Task directions — Print the entries exactly; skip the pictures.

[[ Extracted entries open ]]

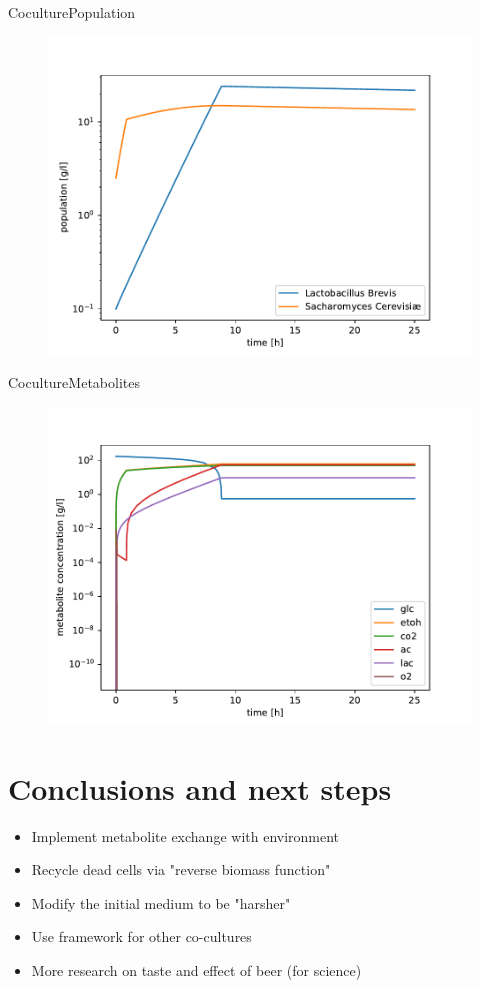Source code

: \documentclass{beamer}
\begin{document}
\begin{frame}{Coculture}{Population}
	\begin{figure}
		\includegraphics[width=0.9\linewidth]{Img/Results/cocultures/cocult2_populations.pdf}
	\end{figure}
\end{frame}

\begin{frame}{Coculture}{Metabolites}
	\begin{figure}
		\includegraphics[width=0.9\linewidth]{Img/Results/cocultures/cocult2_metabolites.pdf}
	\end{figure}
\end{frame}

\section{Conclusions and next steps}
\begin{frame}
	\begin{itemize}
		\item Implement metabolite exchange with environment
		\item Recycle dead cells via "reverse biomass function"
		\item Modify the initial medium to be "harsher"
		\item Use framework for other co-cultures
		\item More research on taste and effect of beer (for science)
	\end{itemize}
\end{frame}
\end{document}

[[ Extracted entries closed ]]

Response to the exercise —
Source code

: \documentclass{beamer}
\begin{document}
\begin{frame}{Coculture}{Population}
	\begin{figure}
		\includegraphics[width=0.9\linewidth]{Img/Results/cocultures/cocult2_populations.pdf}
	\end{figure}
\end{frame}

\begin{frame}{Coculture}{Metabolites}
	\begin{figure}
		\includegraphics[width=0.9\linewidth]{Img/Results/cocultures/cocult2_metabolites.pdf}
	\end{figure}
\end{frame}

\section{Conclusions and next steps}
\begin{frame}
	\begin{itemize}
		\item Implement metabolite exchange with environment
		\item Recycle dead cells via "reverse biomass function"
		\item Modify the initial medium to be "harsher"
		\item Use framework for other co-cultures
		\item More research on taste and effect of beer (for science)
	\end{itemize}
\end{frame}
\end{document}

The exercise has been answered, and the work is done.